The conference, Look to the Stars: #CharacterCountdown, was hosted in the Beekmantown Middle School, where students were able to watch a downlink, a live feed of two astronauts — Megan McArthur from NASA and Thomas Pasquet from the European Space Agency — inside the International Space Station while they answered pre-recorded student questions.

SPACE ADVICE

Students' questions ranged from procedures and precautions in the station to questions about building confidence, leadership skills, how to bounce back from getting discouraged and breaking from gender norms.

Hailey Tripi, a Beekmantown eighth grader, asked McArthur about what advice she would give girls interested in space exploration and about the kind of persistence it took to become an astronaut.

McArthur said she was thinking about becoming an engineer and astronaut sometime around Tripi's age.

"And I think what helped me the most is that nobody told me it was a thing that girls didn't do," McArthur said.

"So I just went ahead and pursued that goal, of course studying math and science in school and looking at what the career required from someone. It was just never being discouraged by anyone in my support group that really helped me to be persistent."

LOOKING INTO STEM

Tripi said McArthur's answer was helpful and thought it was cool that she got the opportunity to ask an astronaut a question.

"You don't usually see astronauts right in front of you on a big screen, so it was interesting," Tripi said.
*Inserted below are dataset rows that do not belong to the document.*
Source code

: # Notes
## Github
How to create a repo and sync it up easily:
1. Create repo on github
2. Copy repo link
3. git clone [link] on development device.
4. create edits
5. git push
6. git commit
Tripi said that the STEM field was something she didn't give much thought entering, but after the downlink, she said it gave her something to think about.

"It's something I could consider," she said. "It's not something that I was looking to do but doing this gave me information about how I would."

'I CAN DO THIS'

That was what Shine On! was looking for in this year's conference — giving students resources and tools for them to get interested in STEM and possibly pursue a career in it.

"There's always a future in STEM," Emily Slattery, a Shine On! committee member said. "I hope they see that and say, 'Hey, I can do this.'"

But Slattery also hoped the conference, which also featured close to 30 workshops revolving the STEM field, would get students interested in learning again after more than a year or either remote or hybrid learning.

"I hope they get reinvigorated in learning," Slattery said. "Of course we have a STEM focus, but overall, it's just wanting to use your character traits, like curiosity, with the understanding there's a lot out there you can do, especially in STEM."

Tripi welcomed that change of pace the conference gave.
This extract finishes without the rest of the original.